- **PROBLEM TO WORK ON**
Copy out every line of the records where the string "inherited" occurs.

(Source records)

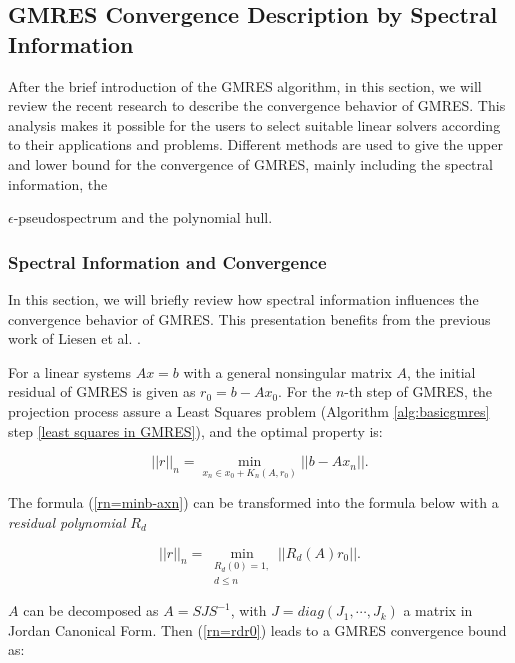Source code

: \subsection{GMRES Convergence Description by Spectral Information}\label{GMRES Convergence Description by Spectral Information}

After the brief introduction of the GMRES algorithm, in this section, we will review the recent research to describe the convergence behavior of GMRES. This analysis makes it possible for the users to select suitable linear solvers according to their applications and problems. Different methods are used to give the upper and lower bound for the convergence of GMRES, mainly including the spectral information, the {$\epsilon$-pseudospectrum and the polynomial hull.
	
	
	\subsubsection{Spectral Information and Convergence}
	
	In this section, we will briefly review how spectral information influences the convergence behavior of GMRES. This presentation benefits from the previous work of Liesen et al. \cite{liesen2004convergence, liesen2013krylov}.
	
	For a linear systems $Ax=b$ with a general nonsingular matrix $A$, the initial residual of GMRES is given as $r_0=b-Ax_0$. For the $n$-th step of GMRES, the projection process assure a Least Squares problem (Algorithm \ref{alg:basicgmres} step \ref{least squares in GMRES}), and the optimal property is:
	
	\begin{equation}
	\label{rn=minb-axn}
	||r||_n=\min_{x_n \in x_0+K_n(A,r_0)}||b-Ax_n||.
	\end{equation}
	
	The formula (\ref{rn=minb-axn}) can be transformed into the formula below with a \textit{residual polynomial} $R_d$
	
	\begin{equation}
	\label{rn=rdr0}
	||r||_n=\min_{\substack{R_d(0)=1, \\ d \leq n}}||R_d(A)r_0||.
	\end{equation}
	
	$A$ can be decomposed as $A=SJS^{-1}$, with $J=diag(J_1,\cdots, J_k)$ a matrix in Jordan Canonical Form. Then (\ref{rn=rdr0}) leads to a GMRES convergence bound as:
	
}
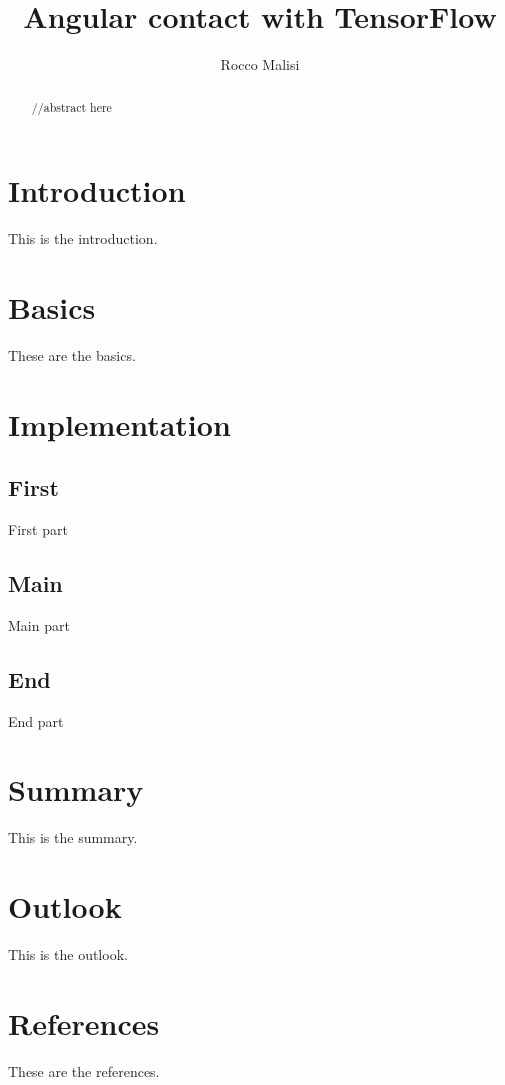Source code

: \documentclass{article}
\title{Angular contact with TensorFlow}
\author{Rocco Malisi}
\begin{document}
\date{}
\maketitle

\newpage

\begin{abstract}
//abstract here
\end{abstract}

\newpage

\tableofcontents

\newpage

\section{Introduction}
This is the introduction.

\newpage

\section{Basics}
These are the basics.

\newpage

\section{Implementation}
\subsection{First}
First part 
\subsection{Main}
Main part
\subsection{End}
End part

\newpage

\section{Summary}
This is the summary.

\newpage

\section{Outlook}
This is the outlook.

\newpage

\section{References}
These are the references.
\end{document}
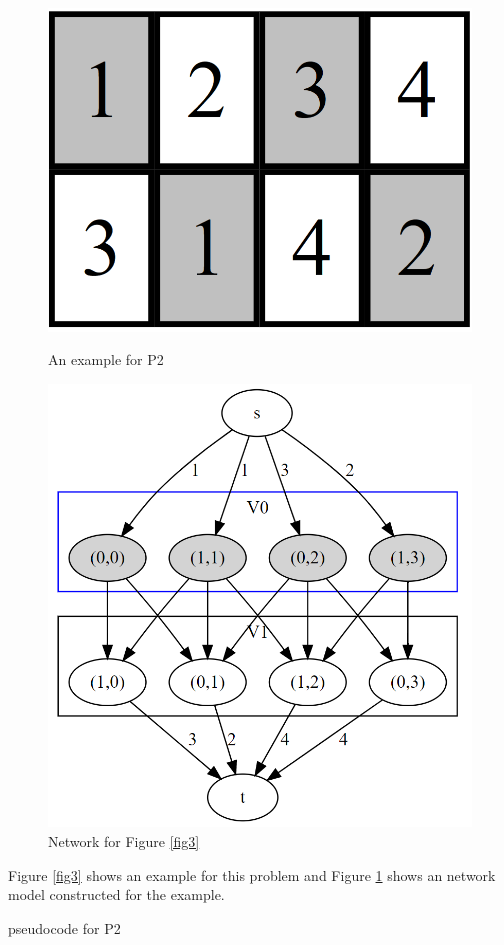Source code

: \documentclass{article}
\begin{document}
\begin{enumerate}
\begin{figure}[htb]
\begin{minipage}[H]{0.25\linewidth}
    \includegraphics[width=1.0\linewidth]{3.png}
    \caption{An example for P2}
    \label{fig3}
\end{minipage}
\begin{minipage}[H]{0.5\linewidth}
    \centering
    \includegraphics[width=1.0\linewidth]{4.png}
    \caption{Network for Figure \ref{fig3}}
    \label{fig4}
\end{minipage}
\end{figure}
Figure \ref{fig3} shows an example for this problem and Figure \ref{fig4} shows an network model constructed for the example.
\begin{minipage}[htb]{0.9\textwidth}
\begin{algorithm}[H]
\caption{pseudocode for P2}
\label{selectroom}
\begin{algorithmic}[1]


\end{algorithmic}
\end{algorithm}
\end{minipage}
\end{enumerate}
\end{document}
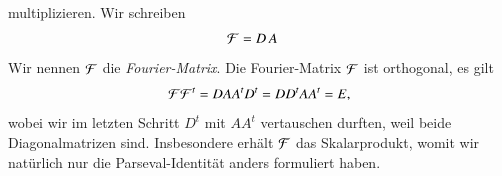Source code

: multiplizieren.
Wir schreiben
\begin{align*}
{\cal F}
&=
D\, A
\end{align*}
Wir nennen $\cal F$ die {\em Fourier-Matrix}.
%
Die Fourier-Matrix $\cal F$ ist orthogonal, es gilt
\[
{\cal F}{\cal F}^t
=
DAA^tD^t
=
DD^tAA^t
=
E,
\]
wobei wir im letzten Schritt $D^t$ mit $AA^t$ vertauschen durften,
weil beide Diagonalmatrizen sind.
Insbesondere erhält $\cal F$ das Skalarprodukt, womit wir natürlich
nur die Parseval-Identität anders formuliert haben.




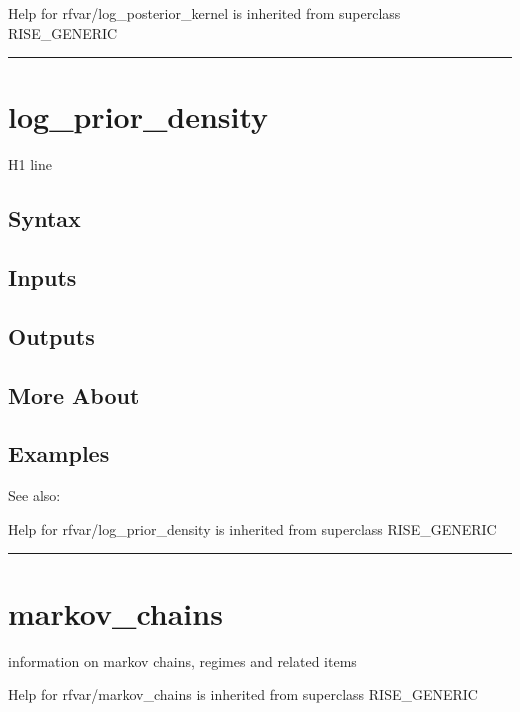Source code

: \documentclass[letterpaper,10pt,english]{sphinxmanual}
\begin{document}
Help for rfvar/log\_posterior\_kernel is inherited from superclass RISE\_GENERIC


\bigskip\hrule{}\bigskip



\section{log\_prior\_density}
\label{classes/models/@rfvar/rfvar:id74}\label{classes/models/@rfvar/rfvar:log-prior-density}
H1 line


\subsection{Syntax}
\label{classes/models/@rfvar/rfvar:id75}

\subsection{Inputs}
\label{classes/models/@rfvar/rfvar:id76}

\subsection{Outputs}
\label{classes/models/@rfvar/rfvar:id77}

\subsection{More About}
\label{classes/models/@rfvar/rfvar:id78}

\subsection{Examples}
\label{classes/models/@rfvar/rfvar:id79}
See also:

Help for rfvar/log\_prior\_density is inherited from superclass RISE\_GENERIC


\bigskip\hrule{}\bigskip



\section{markov\_chains}
\label{classes/models/@rfvar/rfvar:id80}\label{classes/models/@rfvar/rfvar:markov-chains}
information on markov chains, regimes and related items

Help for rfvar/markov\_chains is inherited from superclass RISE\_GENERIC
\end{document}
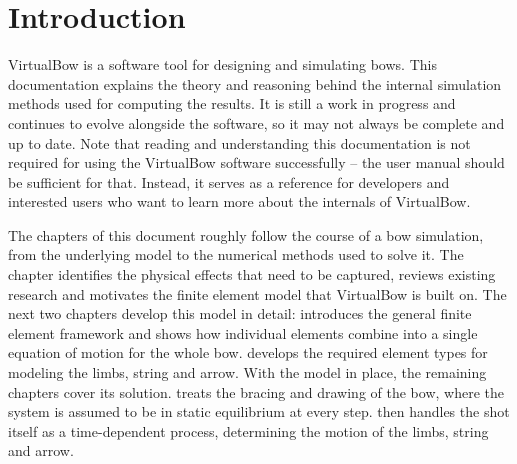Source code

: 
\chapter{Introduction}

VirtualBow is a software tool for designing and simulating bows.
This documentation explains the theory and reasoning behind the internal simulation methods used for computing the results.
It is still a work in progress and continues to evolve alongside the software, so it may not always be complete and up to date.
Note that reading and understanding this documentation is not required for using the VirtualBow software successfully -- the user manual should be sufficient for that.
Instead, it serves as a reference for developers and interested users who want to learn more about the internals of VirtualBow.

The chapters of this document roughly follow the course of a bow simulation, from the underlying model to the numerical methods used to solve it.
The \textit{} chapter identifies the physical effects that need to be captured, reviews existing research and motivates the finite element model that VirtualBow is built on.
The next two chapters develop this model in detail: \textit{} introduces the general finite element framework and shows how individual elements combine into a single equation of motion for the whole bow.
\textit{} develops the required element types for modeling the limbs, string and arrow.
With the model in place, the remaining chapters cover its solution.
\textit{} treats the bracing and drawing of the bow, where the system is assumed to be in static equilibrium at every step.
\textit{} then handles the shot itself as a time-dependent process, determining the motion of the limbs, string and arrow.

- **FINISHED TASK**
Help for rfvar/log\_posterior\_kernel is inherited from superclass RISE\_GENERIC
Help for rfvar/log\_prior\_density is inherited from superclass RISE\_GENERIC
Help for rfvar/markov\_chains is inherited from superclass RISE\_GENERIC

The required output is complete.